* TASK BRIEF:
Where in the records does the word "GGST" appear? Copy each line that holds it.
────────
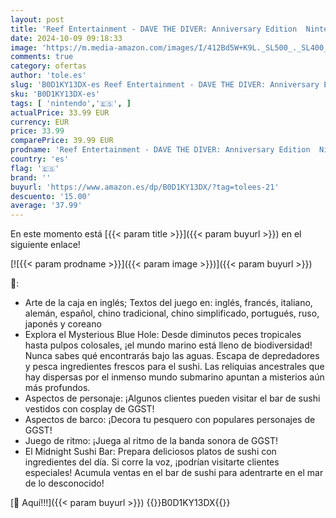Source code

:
 ```yaml
---
layout: post
title: 'Reef Entertainment - DAVE THE DIVER: Anniversary Edition  Nintendo Switch '
date: 2024-10-09 09:18:33
image: 'https://m.media-amazon.com/images/I/412Bd5W+K9L._SL500_._SL400_.jpg'
comments: true
category: ofertas
author: 'tole.es'
slug: 'B0D1KY13DX-es Reef Entertainment - DAVE THE DIVER: Anniversary Edition...'
sku: 'B0D1KY13DX-es'
tags: [ 'nintendo','🇪🇸', ]
actualPrice: 33.99 EUR
currency: EUR
price: 33.99
comparePrice: 39.99 EUR
prodname: 'Reef Entertainment - DAVE THE DIVER: Anniversary Edition  Nintendo Switch '
country: 'es'
flag: '🇪🇸'
brand: ''
buyurl: 'https://www.amazon.es/dp/B0D1KY13DX/?tag=tolees-21'
descuento: '15.00'
average: '37.99'
---
```


En este momento está [{{< param title >}}]({{< param buyurl >}}) en el siguiente enlace!

[![{{< param prodname >}}]({{< param image >}})]({{< param buyurl >}})

🔎:

- Arte de la caja en inglés; Textos del juego en: inglés, francés, italiano, alemán, español, chino tradicional, chino simplificado, portugués, ruso, japonés y coreano
- Explora el Mysterious Blue Hole: Desde diminutos peces tropicales hasta pulpos colosales, ¡el mundo marino está lleno de biodiversidad! Nunca sabes qué encontrarás bajo las aguas. Escapa de depredadores y pesca ingredientes frescos para el sushi. Las reliquias ancestrales que hay dispersas por el inmenso mundo submarino apuntan a misterios aún más profundos.
- Aspectos de personaje: ¡Algunos clientes pueden visitar el bar de sushi vestidos con cosplay de GGST!
- Aspectos de barco: ¡Decora tu pesquero con populares personajes de GGST!
- Juego de ritmo: ¡Juega al ritmo de la banda sonora de GGST!
- El Midnight Sushi Bar: Prepara deliciosos platos de sushi con ingredientes del día. Si corre la voz, ¡podrían visitarte clientes especiales! Acumula ventas en el bar de sushi para adentrarte en el mar de lo desconocido!

[🛒 Aquí!!!]({{< param buyurl >}})
{{<world>}}B0D1KY13DX{{</world>}}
────────
* FINAL ANSWER:
- Aspectos de personaje: ¡Algunos clientes pueden visitar el bar de sushi vestidos con cosplay de GGST!
- Aspectos de barco: ¡Decora tu pesquero con populares personajes de GGST!
- Juego de ritmo: ¡Juega al ritmo de la banda sonora de GGST!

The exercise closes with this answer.